Brief
In the listing below, every line with the word "true" needs to be copied.

Input records

☆ ☆ ☆ ☆ ☆ ☆ ☆

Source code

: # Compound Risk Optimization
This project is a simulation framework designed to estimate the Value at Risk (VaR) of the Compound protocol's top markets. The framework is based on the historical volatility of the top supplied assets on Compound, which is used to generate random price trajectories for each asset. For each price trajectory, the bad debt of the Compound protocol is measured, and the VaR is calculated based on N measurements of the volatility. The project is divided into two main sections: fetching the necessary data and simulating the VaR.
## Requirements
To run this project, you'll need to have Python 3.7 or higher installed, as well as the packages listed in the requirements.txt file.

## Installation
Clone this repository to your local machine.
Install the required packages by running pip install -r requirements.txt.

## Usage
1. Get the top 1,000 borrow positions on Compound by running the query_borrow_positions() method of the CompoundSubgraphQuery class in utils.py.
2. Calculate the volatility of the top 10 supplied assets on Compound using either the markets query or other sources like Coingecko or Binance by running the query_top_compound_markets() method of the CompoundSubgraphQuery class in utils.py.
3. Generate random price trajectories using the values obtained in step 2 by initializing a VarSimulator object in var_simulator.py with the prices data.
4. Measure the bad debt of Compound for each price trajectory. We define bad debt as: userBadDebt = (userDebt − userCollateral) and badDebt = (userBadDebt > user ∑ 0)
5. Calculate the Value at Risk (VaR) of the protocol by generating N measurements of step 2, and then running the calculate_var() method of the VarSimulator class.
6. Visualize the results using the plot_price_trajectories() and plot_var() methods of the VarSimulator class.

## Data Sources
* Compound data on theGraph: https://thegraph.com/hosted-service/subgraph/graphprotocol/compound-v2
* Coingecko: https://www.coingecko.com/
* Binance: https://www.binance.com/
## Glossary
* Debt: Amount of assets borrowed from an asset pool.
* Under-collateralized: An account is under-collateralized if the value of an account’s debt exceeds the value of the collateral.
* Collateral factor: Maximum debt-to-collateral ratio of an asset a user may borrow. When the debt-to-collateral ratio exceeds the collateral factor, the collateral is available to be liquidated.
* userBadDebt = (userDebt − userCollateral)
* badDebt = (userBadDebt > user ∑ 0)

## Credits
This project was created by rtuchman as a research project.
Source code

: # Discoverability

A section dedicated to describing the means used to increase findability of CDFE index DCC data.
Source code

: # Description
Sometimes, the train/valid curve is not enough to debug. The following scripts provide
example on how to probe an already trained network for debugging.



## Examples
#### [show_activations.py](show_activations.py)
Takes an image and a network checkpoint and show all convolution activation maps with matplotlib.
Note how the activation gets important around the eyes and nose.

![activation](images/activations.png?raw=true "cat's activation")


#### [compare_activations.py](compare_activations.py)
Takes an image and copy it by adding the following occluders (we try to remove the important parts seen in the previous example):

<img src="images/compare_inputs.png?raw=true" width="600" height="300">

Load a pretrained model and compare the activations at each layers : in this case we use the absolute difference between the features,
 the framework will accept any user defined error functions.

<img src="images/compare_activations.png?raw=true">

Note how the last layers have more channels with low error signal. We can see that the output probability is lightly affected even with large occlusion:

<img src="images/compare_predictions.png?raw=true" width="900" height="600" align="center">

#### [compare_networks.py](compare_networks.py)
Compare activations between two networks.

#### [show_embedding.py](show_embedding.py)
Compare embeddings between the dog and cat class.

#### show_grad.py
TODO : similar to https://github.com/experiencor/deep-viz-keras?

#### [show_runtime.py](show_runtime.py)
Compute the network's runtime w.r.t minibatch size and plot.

☆ ☆ ☆ ☆ ☆ ☆ ☆

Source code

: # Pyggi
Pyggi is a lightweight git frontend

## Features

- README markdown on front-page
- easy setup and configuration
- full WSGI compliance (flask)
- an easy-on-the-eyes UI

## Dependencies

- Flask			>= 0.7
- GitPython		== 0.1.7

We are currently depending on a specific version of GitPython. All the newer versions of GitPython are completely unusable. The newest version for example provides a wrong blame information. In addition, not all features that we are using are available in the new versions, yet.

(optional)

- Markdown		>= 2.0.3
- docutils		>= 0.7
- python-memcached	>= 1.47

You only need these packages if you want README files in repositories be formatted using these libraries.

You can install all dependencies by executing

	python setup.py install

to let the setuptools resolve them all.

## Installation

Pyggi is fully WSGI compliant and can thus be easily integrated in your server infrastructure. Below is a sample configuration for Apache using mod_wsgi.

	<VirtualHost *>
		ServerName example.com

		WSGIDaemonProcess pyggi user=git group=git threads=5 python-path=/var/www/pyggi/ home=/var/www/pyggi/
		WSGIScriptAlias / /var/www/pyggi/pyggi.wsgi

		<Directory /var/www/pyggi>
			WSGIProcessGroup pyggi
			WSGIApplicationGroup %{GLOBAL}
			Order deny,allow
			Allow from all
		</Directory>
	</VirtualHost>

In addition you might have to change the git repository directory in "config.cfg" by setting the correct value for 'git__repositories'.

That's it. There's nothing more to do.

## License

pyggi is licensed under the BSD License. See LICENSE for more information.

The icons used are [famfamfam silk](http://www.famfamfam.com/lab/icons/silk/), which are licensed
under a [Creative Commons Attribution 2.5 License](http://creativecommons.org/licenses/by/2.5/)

☆ ☆ ☆ ☆ ☆ ☆ ☆

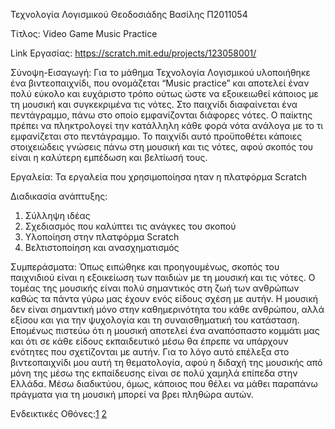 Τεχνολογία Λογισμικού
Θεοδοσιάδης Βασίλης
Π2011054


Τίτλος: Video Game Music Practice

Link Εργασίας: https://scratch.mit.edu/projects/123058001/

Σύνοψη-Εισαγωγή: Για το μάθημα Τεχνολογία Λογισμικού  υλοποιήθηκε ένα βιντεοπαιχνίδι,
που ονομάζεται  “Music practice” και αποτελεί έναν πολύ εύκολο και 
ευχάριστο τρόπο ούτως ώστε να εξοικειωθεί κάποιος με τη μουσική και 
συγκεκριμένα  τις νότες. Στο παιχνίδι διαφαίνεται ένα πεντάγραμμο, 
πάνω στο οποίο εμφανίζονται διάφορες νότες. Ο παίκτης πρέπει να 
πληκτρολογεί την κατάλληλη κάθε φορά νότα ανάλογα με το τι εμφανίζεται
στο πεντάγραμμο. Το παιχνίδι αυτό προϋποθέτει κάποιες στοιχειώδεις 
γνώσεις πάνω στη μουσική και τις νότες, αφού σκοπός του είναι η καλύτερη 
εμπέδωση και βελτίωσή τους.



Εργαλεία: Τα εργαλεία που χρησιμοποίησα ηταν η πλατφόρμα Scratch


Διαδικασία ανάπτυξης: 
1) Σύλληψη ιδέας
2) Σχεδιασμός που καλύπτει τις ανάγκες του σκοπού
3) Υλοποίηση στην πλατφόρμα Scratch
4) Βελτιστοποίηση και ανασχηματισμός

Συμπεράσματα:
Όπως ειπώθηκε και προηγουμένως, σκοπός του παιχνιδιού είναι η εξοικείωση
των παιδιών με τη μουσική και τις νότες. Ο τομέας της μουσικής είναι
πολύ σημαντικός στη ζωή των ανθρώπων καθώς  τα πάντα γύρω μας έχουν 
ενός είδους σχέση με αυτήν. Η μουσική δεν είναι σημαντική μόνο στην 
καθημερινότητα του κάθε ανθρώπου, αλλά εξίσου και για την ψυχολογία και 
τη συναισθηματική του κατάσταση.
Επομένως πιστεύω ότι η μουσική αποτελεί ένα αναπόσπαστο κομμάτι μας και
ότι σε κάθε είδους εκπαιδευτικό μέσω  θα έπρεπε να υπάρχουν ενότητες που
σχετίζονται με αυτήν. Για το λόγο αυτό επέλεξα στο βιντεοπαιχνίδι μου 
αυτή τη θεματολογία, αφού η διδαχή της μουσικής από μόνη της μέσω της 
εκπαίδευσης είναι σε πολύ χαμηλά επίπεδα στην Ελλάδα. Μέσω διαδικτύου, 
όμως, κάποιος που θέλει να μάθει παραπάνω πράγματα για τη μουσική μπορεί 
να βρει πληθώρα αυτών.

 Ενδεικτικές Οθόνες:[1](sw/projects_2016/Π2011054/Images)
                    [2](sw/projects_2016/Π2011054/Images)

☆ ☆ ☆ ☆ ☆ ☆ ☆

Response
![activation](images/activations.png?raw=true "cat's activation")
<img src="images/compare_inputs.png?raw=true" width="600" height="300">
<img src="images/compare_activations.png?raw=true">
<img src="images/compare_predictions.png?raw=true" width="900" height="600" align="center">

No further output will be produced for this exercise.